The BJP-led government’s move in the Supreme Court seeking permission to return the excess parcel of 67.03 acres adjacent to the disputed site in Ayodhya to Ram Janmabhoomi Nyas stands in stark contrast to what one of the party’s tallest leaders and then Prime Minister had told Parliament nearly 17 years ago.
In a statement made in Rajya Sabha on March 14, 2002, the late A B Vajpayee had made clear that his government is the statutory receiver of the land and “is duty bound to maintain the status quo at the disputed site in Ayodhya”.
Heading the NDA-I government at the time, Vajpayee told Parliament that the government had neither filed an affidavit nor filed a written submission on a plea filed in the Supreme Court challenging the request made by the Nyas to perform a symbolic puja on the acquired land that is not part of the dispute.
Vajpayee’s assurance came after the then Attorney General Soli Sorabjee had submitted in the Supreme Court that “temporary use” of the undisputed adjacent land per se would not violate the status quo ordered by it.
It was the same petition, filed by Aslam Bhure, that had led to the three-judge Supreme Court bench passing an interim order on March 13, 2002 — that no religious activity should take place on the adjacent land. A year later, the five-judge Constitution Bench passed a similar order stating that the two pieces of land are “intrinsically connected” and cannot be separated until the title suit was adjudicated.
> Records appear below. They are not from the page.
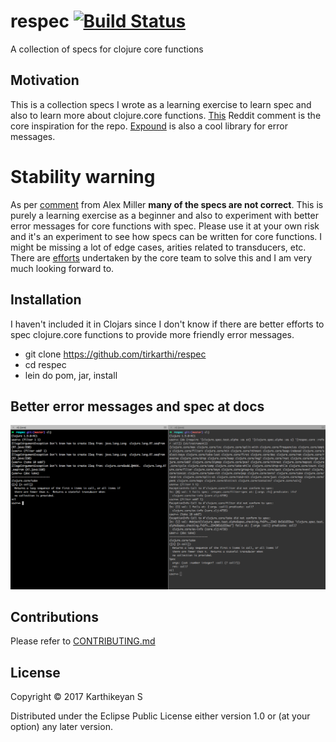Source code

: # respec [![Build Status](https://travis-ci.org/tirkarthi/respec.svg?branch=master)](https://travis-ci.org/tirkarthi/respec)

A collection of specs for clojure core functions

## Motivation

This is a collection specs I wrote as a learning exercise to learn spec and also to learn more about clojure.core functions. [This](https://www.reddit.com/r/Clojure/comments/778tc2//dok9akv/) Reddit comment is the core inspiration for the repo. [Expound](https://github.com/bhb/expound) is also a cool library for error messages.

# Stability warning

As per [comment](https://www.reddit.com/r/Clojure/comments/7drqyi/respec_a_collection_of_specs_for_clojurecore/dq0e91i/) from Alex Miller **many of the specs are not correct**. This is purely a learning exercise as a beginner and also to experiment with better error messages for core functions with spec. Please use it at your own risk and it's an experiment to see how specs can be written for core functions. I might be missing a lot of edge cases, arities related to transducers, etc. There are [efforts](https://www.reddit.com/r/Clojure/comments/778tc2/is_clojure_19_improving_error_messages/dolil1v/) undertaken by the core team to solve this and I am very much looking forward to.

## Installation

I haven't included it in Clojars since I don't know if there are better efforts to spec clojure.core functions to provide more friendly error messages.

* git clone https://github.com/tirkarthi/respec
* cd respec
* lein do pom, jar, install

## Better error messages and spec at docs

![Demo](demo.png)

## Contributions

Please refer to [CONTRIBUTING.md](CONTRIBUTING.md)

## License

Copyright © 2017 Karthikeyan S

Distributed under the Eclipse Public License either version 1.0 or (at your option) any later version.
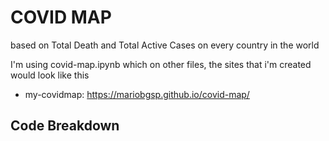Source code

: # COVID MAP
based on Total Death and Total Active Cases on every country in the world 

I'm using covid-map.ipynb which on other files, the sites that i'm created would look like this
* my-covidmap: https://mariobgsp.github.io/covid-map/

## Code Breakdown
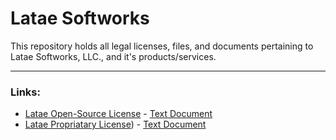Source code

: # Latae Softworks
This repository holds all legal licenses, files, and documents pertaining to Latae Softworks, LLC., and it's products/services.

___

### Links:
- [Latae Open-Source License](https://github.com/latae-xyz/legal/blob/main/licenses/open/open_license.md) - [Text Document](https://github.com/latae-xyz/legal/blob/main/licenses/open/open_license.txt)
- [Latae Propriatary License](https://github.com/latae-xyz/legal/blob/main/licenses/open/propriatary_license.md)) - [Text Document](https://github.com/latae-xyz/legal/blob/main/licenses/open/propriatary_license.txt)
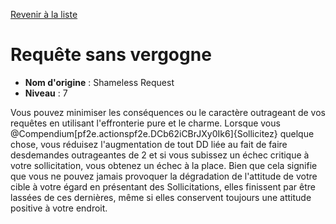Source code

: [Revenir à la liste](..)

# Requête sans vergogne

 * **Nom d'origine** : Shameless Request
 * **Niveau** : 7


<p>Vous pouvez minimiser les conséquences ou le caractère outrageant de vos requêtes en utilisant l'effronterie pure et le charme. Lorsque vous @Compendium[pf2e.actionspf2e.DCb62iCBrJXy0Ik6]{Sollicitez} quelque chose, vous réduisez l'augmentation de tout DD liée au fait de faire desdemandes outrageantes de 2 et si vous subissez un échec critique à votre sollicitation, vous obtenez un échec à la place. Bien que cela signifie que vous ne pouvez jamais provoquer la dégradation de l'attitude de votre cible à votre égard en présentant des Sollicitations, elles finissent par être lassées de ces dernières, même si elles conservent toujours une attitude positive à votre endroit.</p>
Clearing the air, Vajpayee had stated in Parliament that it was after “being asked by the court” that the Attorney General submitted “his reading and interpretation” of the 1994 Ismail Farooqui judgment that “temporary use” of the undisputed parcel for puja would not violate the status quo.
“The Government of India had made this point clear through the President’s Address to the two Houses of Parliament on February 25, 2002. I quote the relevant sentence : ‘The Government of India, being the statutory receiver, is duty bound to maintain the status quo at the disputed site in Ayodhya’,” Vajpayee had said.
“It is the Constitutional duty of the Attorney General to interpret a law or a judgment of the court, when asked to do so. This is what the Attorney General did when the Supreme Court asked him if a symbolic puja on the undisputed acquired land in Ayodhya is permissible,” Vajpayee had said.
Vajpayee told Parliament that the Nyas was a permanent lessee of 42 of the 67 acres of the acquired land, adjacent to the disputed site, and that his government had received a letter from the Trust requesting permission to perform puja.
“Before the government could decide on this matter, a Writ Petition was filed by Aslam Bhure… the government took the view that the decision… would be in accordance with the orders that may be passed by the Supreme Court,” Vajpayee had said.
Vajpayee had also said that the government had kept “its commitment of going by the order of the Supreme Court in the matter of symbolic puja on the undisputed acquired land.” “I take this opportunity to appeal to all the political and non-political organisations across the country to cooperate with the central government as well as with the respective state governments to maintain peace and communal harmony,” he had said.